Your Dad is immersed in his last weeks of being overworked on call at the hospital so you and I have spent a LOT of time together this month, just the two of us.  It thrills me that for the most part, you don’t seem to have grown sick of my company yet.  You always want to be where I am, see what I’m doing, touch what I touch.  You’re my constant companion, James, ever curious and eager to narrate our days as we go.  You’ve learned the concept of helping and anytime you see me trying to accomplish a task you try and try to find a way to get in on the action.  When I’m dusting you grab any cloth you can find and dust with me, when I’m sweeping you wriggle in to hold the broom too, and should I be loading the clothes washer I better keep a diligent eye on what else might be added to the load because you’ll pick up anything in reach and toss it in. And though I’m sure my tupperware, your blocks, and various canned goods could all use a good scrubbing, I’m not sure that our clothes need to be washed with a can of tomato paste.

Oh, are you going to miss the canned goods cabinet when we move.  Right now our house doesn’t have a pantry so the biggest lower cabinet in our kitchen is where I store all nonperishable food items.  You absolutely love playing in that cabinet, stacking and rearranging the cans.  Often you’ll pull them out one or two at a time and run them into the living room.  Thirty minutes and twenty trips later you’ve created for yourself a little grocery store of teetering canned goods, stacked one on the other until to your delight, they come crashing down.  (And yes, we’ve had more than one toe-squashing incident when a particularly dense can landed on your tootsies.  Much crying ensued and we thought you might learn the lesson not to stack them so high.  But no.)  So we’ve added grocery stockboy to your list of potential careers.  We figure with your penchant for sweeping, dusting, and stacking we might someday be the proud parents of the Kroger Employee of the Month.  Be sure to get Mama a bumper sticker.

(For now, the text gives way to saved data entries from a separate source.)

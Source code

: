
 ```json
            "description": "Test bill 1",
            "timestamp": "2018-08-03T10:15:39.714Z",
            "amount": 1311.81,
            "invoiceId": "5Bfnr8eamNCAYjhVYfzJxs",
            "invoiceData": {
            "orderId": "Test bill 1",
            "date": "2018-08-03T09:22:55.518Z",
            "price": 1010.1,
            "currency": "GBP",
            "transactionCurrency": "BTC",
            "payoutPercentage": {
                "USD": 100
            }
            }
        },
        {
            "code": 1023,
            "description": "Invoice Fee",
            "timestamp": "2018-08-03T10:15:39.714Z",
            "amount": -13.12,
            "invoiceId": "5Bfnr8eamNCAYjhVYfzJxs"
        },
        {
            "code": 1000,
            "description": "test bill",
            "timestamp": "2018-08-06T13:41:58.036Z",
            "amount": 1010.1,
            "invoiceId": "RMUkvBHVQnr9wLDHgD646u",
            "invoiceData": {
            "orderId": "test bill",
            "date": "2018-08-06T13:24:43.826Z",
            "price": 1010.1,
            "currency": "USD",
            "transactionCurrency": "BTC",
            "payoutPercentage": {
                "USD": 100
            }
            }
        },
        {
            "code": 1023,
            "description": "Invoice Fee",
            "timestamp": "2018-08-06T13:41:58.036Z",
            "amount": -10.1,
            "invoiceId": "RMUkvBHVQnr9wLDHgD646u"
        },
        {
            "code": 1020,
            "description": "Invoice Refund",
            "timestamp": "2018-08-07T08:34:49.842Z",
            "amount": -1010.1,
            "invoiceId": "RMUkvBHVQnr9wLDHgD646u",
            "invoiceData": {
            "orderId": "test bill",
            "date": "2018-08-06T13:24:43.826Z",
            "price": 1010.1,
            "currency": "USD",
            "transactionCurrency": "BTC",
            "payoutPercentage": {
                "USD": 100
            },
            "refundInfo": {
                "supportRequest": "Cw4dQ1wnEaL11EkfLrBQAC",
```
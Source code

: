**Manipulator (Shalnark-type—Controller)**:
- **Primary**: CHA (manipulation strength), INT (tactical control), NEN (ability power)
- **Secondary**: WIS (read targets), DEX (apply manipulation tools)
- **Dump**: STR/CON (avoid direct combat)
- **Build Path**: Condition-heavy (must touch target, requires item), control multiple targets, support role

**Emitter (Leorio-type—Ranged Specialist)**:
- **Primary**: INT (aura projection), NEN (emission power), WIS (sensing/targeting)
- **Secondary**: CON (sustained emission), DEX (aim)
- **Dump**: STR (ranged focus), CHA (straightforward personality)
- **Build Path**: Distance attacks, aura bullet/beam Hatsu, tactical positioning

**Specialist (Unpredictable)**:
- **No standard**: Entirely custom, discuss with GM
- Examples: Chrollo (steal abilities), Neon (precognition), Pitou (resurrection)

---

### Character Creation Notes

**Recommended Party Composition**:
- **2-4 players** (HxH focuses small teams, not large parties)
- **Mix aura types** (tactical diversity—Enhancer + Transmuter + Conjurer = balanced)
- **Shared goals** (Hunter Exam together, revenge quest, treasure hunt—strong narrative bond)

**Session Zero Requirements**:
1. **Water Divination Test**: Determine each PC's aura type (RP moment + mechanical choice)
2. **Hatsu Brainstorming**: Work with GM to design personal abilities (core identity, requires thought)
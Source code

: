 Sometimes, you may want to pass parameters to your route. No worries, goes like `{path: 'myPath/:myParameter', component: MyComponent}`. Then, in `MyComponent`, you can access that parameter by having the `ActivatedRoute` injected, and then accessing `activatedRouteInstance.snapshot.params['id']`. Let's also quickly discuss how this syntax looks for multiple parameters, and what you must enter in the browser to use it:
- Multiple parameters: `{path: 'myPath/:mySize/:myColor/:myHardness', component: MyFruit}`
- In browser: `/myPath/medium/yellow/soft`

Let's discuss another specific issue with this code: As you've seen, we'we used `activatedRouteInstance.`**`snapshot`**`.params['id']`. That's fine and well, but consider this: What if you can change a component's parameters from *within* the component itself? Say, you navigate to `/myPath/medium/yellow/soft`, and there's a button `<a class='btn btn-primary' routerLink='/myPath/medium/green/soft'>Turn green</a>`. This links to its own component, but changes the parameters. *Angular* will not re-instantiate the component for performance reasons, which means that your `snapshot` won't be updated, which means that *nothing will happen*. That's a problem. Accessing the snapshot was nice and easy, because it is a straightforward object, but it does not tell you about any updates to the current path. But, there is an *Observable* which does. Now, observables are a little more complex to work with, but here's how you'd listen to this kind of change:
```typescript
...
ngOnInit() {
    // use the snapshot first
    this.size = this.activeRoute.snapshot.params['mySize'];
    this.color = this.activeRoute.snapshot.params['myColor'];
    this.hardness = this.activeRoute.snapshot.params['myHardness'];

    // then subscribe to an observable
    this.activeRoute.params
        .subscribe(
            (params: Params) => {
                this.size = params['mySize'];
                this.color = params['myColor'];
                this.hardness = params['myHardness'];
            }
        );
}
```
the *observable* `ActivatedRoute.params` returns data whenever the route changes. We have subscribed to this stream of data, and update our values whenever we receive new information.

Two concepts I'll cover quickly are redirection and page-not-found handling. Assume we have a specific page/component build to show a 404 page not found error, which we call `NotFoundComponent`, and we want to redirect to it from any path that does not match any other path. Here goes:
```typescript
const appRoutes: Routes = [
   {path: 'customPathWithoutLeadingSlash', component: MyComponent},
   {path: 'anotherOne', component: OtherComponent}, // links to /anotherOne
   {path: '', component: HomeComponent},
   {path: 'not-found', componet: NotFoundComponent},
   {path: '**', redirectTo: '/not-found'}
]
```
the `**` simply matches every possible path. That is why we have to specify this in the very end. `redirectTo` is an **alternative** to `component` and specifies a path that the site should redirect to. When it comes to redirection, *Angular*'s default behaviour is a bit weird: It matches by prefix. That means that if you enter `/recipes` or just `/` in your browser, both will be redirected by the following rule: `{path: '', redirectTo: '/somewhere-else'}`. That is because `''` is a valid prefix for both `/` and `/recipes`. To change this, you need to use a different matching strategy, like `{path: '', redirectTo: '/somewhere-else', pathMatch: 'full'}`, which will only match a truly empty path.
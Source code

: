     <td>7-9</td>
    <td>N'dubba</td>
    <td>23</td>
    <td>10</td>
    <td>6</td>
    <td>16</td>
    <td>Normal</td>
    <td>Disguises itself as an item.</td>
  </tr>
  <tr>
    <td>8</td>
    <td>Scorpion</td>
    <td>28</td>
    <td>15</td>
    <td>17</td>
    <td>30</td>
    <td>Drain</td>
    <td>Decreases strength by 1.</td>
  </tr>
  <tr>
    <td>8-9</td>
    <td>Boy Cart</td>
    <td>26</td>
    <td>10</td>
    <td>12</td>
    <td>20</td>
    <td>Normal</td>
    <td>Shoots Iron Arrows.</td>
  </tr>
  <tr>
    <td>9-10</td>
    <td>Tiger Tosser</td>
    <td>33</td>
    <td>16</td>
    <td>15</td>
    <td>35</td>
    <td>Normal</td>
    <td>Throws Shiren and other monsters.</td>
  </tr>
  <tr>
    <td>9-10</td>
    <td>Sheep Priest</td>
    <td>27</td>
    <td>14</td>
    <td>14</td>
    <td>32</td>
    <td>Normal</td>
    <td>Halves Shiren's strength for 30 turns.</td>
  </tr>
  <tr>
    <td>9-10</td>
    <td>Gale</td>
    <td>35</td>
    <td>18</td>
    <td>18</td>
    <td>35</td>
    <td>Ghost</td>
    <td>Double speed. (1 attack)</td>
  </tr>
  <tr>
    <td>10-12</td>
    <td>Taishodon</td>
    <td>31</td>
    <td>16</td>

James, you are such an obedient child.  Several times in the last months we’ve left you with friends for a couple of hours while your Dad and I breeze through many potential houses at a much quicker pace than if we were buckling you in and out and keeping you from shoplifting from strangers’ homes.  You love to play at friends’ houses and with other people your size, and most of the time don’t even look up when we arrive to retrieve you.  And the thing I love to hear the most when we pick you up is how good you behaved.  You’re polite, saying ‘please’ and ‘thank you’, ceasing to do things when you’re told not to, and coming when called.  We’ve worked so hard on raising you to be a respectful, obedient, joyful child that to hear from others how well you’re doing makes my heart swell.   I’m probably daring God to prove me wrong, but I honestly can’t remember the last time you threw a tantrum.   Not that you don’t have a defiant nature at times; your little sin nature shows through loud and clear now and again.   One of the funnier parts of raising a toddler is how clearly your thought process is written across your face.  Often when we tell you to do something, to come here for example, you tilt your chin back, raise your eyes to the ceiling and very visibly consider whether you will obey.  And should you be leaning toward ‘no’, you enact several techniques to draw our attention away from that fact.  First, you act cute; smile and bat your eyes and do a little dance.  When that doesn’t work you switch to diversion tactics.  “Look, a light!”  Nice try, dude.  Your parents may be getting old, but you have a long wait before we’re senile enough that a lightbulb will prove so distracting that we let you run around naked in February.